So when Concern offered him the chance to visit Ethiopia in March, to see for himself the various aid programmes they run out there, the 25-year-old jumped at it – realising the timing in every sense was ideal.

“I might never have got the opportunity if I hadn’t been injured. To be honest there was a selfish part of me, and I thought going out there would help me deal with the injury, by realising that there are bigger issues out there, and being able to see the work Concern do. People who’d gone over there before all recommended it, as a really humbling experience, to put things in perspective.

“It’s been an incredibly tough journey to get over the injury, but I know it’s something nearly every player has to deal with. But the trip helped because you need different things to look forward to.

“My whole life over the last six months was almost on hold, in that everything I did on a daily basis was about getting back on the field. Going to Ethiopia broke that up. I had just done two months of really tough rehab, so to get a week away over there, and to get completely removed from rugby, was a big help.”

While that was the motivation, Kearney still never anticipated the profound effect the trip would have. Nearly everyone who visits the poorest parts of Africa says it, yet the positive outlook on life over there – despite the extreme poverty – can only be fully appreciated up close and personal.

“That really was the one thing that stood out for me. The people are so generous, always smiling, even though they had absolutely nothing. And to be honest I didn’t really get to see the extreme poverty that is out there.

“It’s something I still think about, and probably haven’t really got my head around yet. You do start wondering if maybe having more things in life can actually be detrimental. The more things you own, the more they own you, and so on.

“I think as well that until you visit these places you’re never sure what the charities are doing with the money. I can genuinely say from what I’ve seen these projects do make a massive difference. The food distribution, the water projects, education, and the livelihood programmes. The water project, especially.

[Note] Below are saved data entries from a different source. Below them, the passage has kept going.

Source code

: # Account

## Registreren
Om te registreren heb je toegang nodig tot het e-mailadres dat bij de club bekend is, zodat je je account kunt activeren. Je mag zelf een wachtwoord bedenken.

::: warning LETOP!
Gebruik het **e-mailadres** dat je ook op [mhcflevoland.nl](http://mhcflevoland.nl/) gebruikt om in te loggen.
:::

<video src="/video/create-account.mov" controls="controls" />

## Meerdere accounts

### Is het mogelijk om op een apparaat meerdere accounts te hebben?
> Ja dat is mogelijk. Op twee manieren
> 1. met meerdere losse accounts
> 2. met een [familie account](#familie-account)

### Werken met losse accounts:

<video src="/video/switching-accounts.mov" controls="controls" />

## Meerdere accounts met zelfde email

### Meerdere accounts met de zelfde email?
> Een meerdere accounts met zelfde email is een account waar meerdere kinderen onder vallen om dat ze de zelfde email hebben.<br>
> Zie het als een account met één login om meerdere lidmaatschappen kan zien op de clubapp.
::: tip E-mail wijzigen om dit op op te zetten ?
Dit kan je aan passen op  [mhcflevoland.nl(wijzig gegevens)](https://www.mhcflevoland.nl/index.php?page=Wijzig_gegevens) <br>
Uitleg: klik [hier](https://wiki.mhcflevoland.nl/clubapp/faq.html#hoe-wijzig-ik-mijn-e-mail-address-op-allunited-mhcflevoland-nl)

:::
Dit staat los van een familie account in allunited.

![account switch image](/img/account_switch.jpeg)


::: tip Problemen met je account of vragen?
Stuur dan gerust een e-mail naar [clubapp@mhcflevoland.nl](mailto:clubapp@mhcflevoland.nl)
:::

“Something so simple as getting water into the village, whereas beforehand the mother of the family would have to walk three or four hours, with a few big buckets, then come home and try to feed the family and wash and everything else with that water.

“And it’s very easy to come home again, and like flicking a switch, you just forget. But I hope I have benefited from the experience. It’s not something you think about every day, but something does trigger it now and again, and in those moments it’s easier to sit back and appreciate all you do have.

“I’m not going to say it’s been easy watching rugby from the stands for the past six months, and definitely had mixed emotions watching the game in Cardiff, but then it makes it more exciting to be a part of such a successful club.”

Concern are now seeking recruits for one of their next main fund-raising challenges, the Great Ethiopian Run in November, and while Kearney has had to pass on that opportunity, given he intends on being back in the thick of the rugby season by then, he already has some sense of what distance running means to Ethiopians.

“You really do see lots of people running, just because of the distances they need to travel from one place to another. It’s no surprise they’re so good at distance running, but what surprised me was that they’re nearly all walking or running barefoot.

“It got me thinking that anyone doing the Great Ethiopian Run should take their runners off, maybe for the last 100 metres or so, just to appreciate what most people in Ethiopia go through on an everyday basis.”

Another thing perhaps to be experienced to be fully appreciated.